Why did they reject my innovative idea?
This explains a lot!
Most people view creativity as an asset — until they come across a creative idea. That’s because creativity not only reveals new perspectives — it promotes a sense of uncertainty.
The next time your great idea at work elicits silence or eye rolls, you might just pity those co-workers. Fresh research indicates they don’t even know what a creative idea looks like and that creativity, hailed as a positive change agent, actually makes people squirm.
To uncover bias against creativity, the researchers used a subtle technique to measure unconscious bias — the kind to which people may not want to admit, such as racism. Results revealed that while people explicitly claimed to desire creative ideas, they actually associated creative ideas with negative words such as “vomit,” “poison” and “agony.”
Goncalo said this bias caused subjects to reject ideas for new products that were novel and high quality.
“Our findings imply a deep irony,” wrote the authors, who also include Jennifer Mueller of the University of Pennsylvania and Shimul Melwani of the University of North Carolina, Chapel Hill. “Revealing the existence and nature of a bias against creativity can help explain why people might reject creative ideas and stifle scientific advancements, even in the face of strong intentions to the contrary.”
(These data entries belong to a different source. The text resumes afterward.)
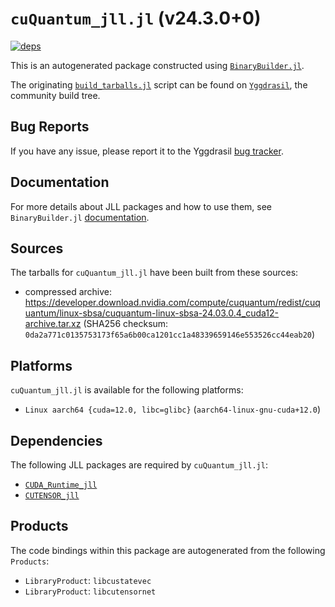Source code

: # `cuQuantum_jll.jl` (v24.3.0+0)

[![deps](https://juliahub.com/docs/cuQuantum_jll/deps.svg)](https://juliahub.com/ui/Packages/cuQuantum_jll/jdwEh?page=2)

This is an autogenerated package constructed using [`BinaryBuilder.jl`](https://github.com/JuliaPackaging/BinaryBuilder.jl).

The originating [`build_tarballs.jl`](https://github.com/JuliaPackaging/Yggdrasil/blob/0f67511ea6f7de667eeaec14e9c4031672b7fcfc/C/CUDA/cuQuantum/build_tarballs.jl) script can be found on [`Yggdrasil`](https://github.com/JuliaPackaging/Yggdrasil/), the community build tree.

## Bug Reports

If you have any issue, please report it to the Yggdrasil [bug tracker](https://github.com/JuliaPackaging/Yggdrasil/issues).

## Documentation

For more details about JLL packages and how to use them, see `BinaryBuilder.jl` [documentation](https://docs.binarybuilder.org/stable/jll/).

## Sources

The tarballs for `cuQuantum_jll.jl` have been built from these sources:

* compressed archive: https://developer.download.nvidia.com/compute/cuquantum/redist/cuquantum/linux-sbsa/cuquantum-linux-sbsa-24.03.0.4_cuda12-archive.tar.xz (SHA256 checksum: `0da2a771c0135753173f65a6b00ca1201cc1a48339659146e553526cc44eab20`)

## Platforms

`cuQuantum_jll.jl` is available for the following platforms:

* `Linux aarch64 {cuda=12.0, libc=glibc}` (`aarch64-linux-gnu-cuda+12.0`)

## Dependencies

The following JLL packages are required by `cuQuantum_jll.jl`:

* [`CUDA_Runtime_jll`](https://github.com/JuliaBinaryWrappers/CUDA_Runtime_jll.jl)
* [`CUTENSOR_jll`](https://github.com/JuliaBinaryWrappers/CUTENSOR_jll.jl)

## Products

The code bindings within this package are autogenerated from the following `Products`:

* `LibraryProduct`: `libcustatevec`
* `LibraryProduct`: `libcutensornet`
Uncertainty drives the search for and generation of creative ideas, but “uncertainty also makes us less able to recognize creativity, perhaps when we need it most,” the researchers wrote. “Revealing the existence and nature of a bias against creativity can help explain why people might reject creative ideas and stifle scientific advancements, even in the face of strong intentions to the contrary. … The field of creativity may need to shift its current focus from identifying how to generate more creative ideas to identify how to help innovative institutions recognize and accept creativity.”